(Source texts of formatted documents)
- - -
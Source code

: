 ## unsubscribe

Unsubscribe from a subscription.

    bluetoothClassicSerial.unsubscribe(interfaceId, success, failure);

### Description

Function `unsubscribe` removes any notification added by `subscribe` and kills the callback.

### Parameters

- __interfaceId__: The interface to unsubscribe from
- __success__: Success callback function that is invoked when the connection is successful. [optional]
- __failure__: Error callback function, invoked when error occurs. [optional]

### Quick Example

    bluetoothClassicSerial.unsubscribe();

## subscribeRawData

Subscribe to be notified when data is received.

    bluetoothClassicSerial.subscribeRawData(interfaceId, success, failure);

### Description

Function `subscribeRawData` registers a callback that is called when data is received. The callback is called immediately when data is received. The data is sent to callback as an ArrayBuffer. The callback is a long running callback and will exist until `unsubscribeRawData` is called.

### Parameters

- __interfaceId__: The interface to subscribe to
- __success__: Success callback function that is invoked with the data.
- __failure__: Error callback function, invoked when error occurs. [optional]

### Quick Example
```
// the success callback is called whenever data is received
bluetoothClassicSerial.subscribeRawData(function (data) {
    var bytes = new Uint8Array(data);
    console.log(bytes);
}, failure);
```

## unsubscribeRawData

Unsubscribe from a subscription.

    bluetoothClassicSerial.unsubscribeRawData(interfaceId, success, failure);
- - -
» **EXERCISE DESCRIPTION**
Every line of the data should be copied exactly.

» **EXERCISE ANSWER**
Source code

: ## unsubscribe

Unsubscribe from a subscription.

    bluetoothClassicSerial.unsubscribe(interfaceId, success, failure);

### Description

Function `unsubscribe` removes any notification added by `subscribe` and kills the callback.

### Parameters

- __interfaceId__: The interface to unsubscribe from
- __success__: Success callback function that is invoked when the connection is successful. [optional]
- __failure__: Error callback function, invoked when error occurs. [optional]

### Quick Example

    bluetoothClassicSerial.unsubscribe();

## subscribeRawData

Subscribe to be notified when data is received.

    bluetoothClassicSerial.subscribeRawData(interfaceId, success, failure);

### Description

Function `subscribeRawData` registers a callback that is called when data is received. The callback is called immediately when data is received. The data is sent to callback as an ArrayBuffer. The callback is a long running callback and will exist until `unsubscribeRawData` is called.

### Parameters

- __interfaceId__: The interface to subscribe to
- __success__: Success callback function that is invoked with the data.
- __failure__: Error callback function, invoked when error occurs. [optional]

### Quick Example
```
// the success callback is called whenever data is received
bluetoothClassicSerial.subscribeRawData(function (data) {
    var bytes = new Uint8Array(data);
    console.log(bytes);
}, failure);
```

## unsubscribeRawData

Unsubscribe from a subscription.

    bluetoothClassicSerial.unsubscribeRawData(interfaceId, success, failure);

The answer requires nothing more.